** Opening The records block **
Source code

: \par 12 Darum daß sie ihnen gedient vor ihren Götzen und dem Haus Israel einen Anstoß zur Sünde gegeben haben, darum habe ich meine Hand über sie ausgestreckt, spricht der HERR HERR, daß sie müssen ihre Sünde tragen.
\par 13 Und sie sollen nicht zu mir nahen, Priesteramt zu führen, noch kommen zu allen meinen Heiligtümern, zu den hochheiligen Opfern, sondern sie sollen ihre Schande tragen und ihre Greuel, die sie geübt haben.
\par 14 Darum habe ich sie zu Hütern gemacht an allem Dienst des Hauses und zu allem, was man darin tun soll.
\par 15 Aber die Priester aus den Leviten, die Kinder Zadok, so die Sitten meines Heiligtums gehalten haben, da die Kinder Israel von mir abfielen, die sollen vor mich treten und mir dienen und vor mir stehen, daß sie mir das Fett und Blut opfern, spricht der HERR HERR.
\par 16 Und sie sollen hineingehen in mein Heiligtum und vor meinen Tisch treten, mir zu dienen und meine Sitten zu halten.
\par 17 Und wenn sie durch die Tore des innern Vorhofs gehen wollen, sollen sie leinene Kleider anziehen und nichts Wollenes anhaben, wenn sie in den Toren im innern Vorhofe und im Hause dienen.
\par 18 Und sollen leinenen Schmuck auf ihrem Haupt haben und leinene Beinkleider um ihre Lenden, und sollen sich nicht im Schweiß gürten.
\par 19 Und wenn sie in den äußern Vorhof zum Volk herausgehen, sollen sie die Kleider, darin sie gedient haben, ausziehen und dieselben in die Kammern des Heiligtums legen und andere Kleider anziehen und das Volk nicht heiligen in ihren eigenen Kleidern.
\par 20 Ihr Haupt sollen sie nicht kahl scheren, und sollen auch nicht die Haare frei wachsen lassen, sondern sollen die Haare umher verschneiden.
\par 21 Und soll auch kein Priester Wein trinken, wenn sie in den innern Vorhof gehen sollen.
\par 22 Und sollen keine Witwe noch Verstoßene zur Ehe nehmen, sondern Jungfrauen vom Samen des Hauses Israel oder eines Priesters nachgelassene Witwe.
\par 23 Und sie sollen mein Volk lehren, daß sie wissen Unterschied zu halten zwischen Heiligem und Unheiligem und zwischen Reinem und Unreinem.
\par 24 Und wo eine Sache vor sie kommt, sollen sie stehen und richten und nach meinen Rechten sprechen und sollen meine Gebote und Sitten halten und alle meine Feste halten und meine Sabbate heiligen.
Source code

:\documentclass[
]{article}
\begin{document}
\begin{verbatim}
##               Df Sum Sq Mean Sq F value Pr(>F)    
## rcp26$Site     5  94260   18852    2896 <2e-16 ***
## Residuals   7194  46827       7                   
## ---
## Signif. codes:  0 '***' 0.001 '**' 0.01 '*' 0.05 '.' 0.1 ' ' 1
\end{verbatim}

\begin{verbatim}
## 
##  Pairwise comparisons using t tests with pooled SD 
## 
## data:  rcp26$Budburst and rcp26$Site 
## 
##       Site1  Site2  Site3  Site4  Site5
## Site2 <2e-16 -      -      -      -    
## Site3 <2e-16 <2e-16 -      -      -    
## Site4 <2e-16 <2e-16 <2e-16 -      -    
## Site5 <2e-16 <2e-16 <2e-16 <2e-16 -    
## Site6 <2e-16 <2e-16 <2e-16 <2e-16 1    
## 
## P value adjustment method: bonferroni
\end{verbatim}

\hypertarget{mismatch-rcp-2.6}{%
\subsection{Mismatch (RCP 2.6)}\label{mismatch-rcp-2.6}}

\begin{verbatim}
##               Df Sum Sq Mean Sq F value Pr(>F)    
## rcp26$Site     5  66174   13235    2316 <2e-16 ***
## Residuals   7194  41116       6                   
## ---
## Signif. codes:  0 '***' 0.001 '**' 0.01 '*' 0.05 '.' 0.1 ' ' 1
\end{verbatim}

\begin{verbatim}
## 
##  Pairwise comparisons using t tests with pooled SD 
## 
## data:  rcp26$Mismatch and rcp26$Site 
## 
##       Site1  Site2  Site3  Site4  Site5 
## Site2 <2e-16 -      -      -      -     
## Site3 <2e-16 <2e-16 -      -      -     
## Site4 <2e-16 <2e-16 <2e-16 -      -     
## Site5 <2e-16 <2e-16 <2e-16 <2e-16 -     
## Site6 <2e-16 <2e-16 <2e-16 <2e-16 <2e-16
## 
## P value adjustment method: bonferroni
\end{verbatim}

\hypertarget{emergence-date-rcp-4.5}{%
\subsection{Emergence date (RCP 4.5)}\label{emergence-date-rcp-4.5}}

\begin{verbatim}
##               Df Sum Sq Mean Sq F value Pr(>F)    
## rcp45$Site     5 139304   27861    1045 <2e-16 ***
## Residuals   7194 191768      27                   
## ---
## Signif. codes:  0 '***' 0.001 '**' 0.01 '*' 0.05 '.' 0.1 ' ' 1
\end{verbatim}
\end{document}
** Closing The records block **
[Activity] Show all lines from the entries that hold "auch".

[Task answer]
\par 20 Ihr Haupt sollen sie nicht kahl scheren, und sollen auch nicht die Haare frei wachsen lassen, sondern sollen die Haare umher verschneiden.
\par 21 Und soll auch kein Priester Wein trinken, wenn sie in den innern Vorhof gehen sollen.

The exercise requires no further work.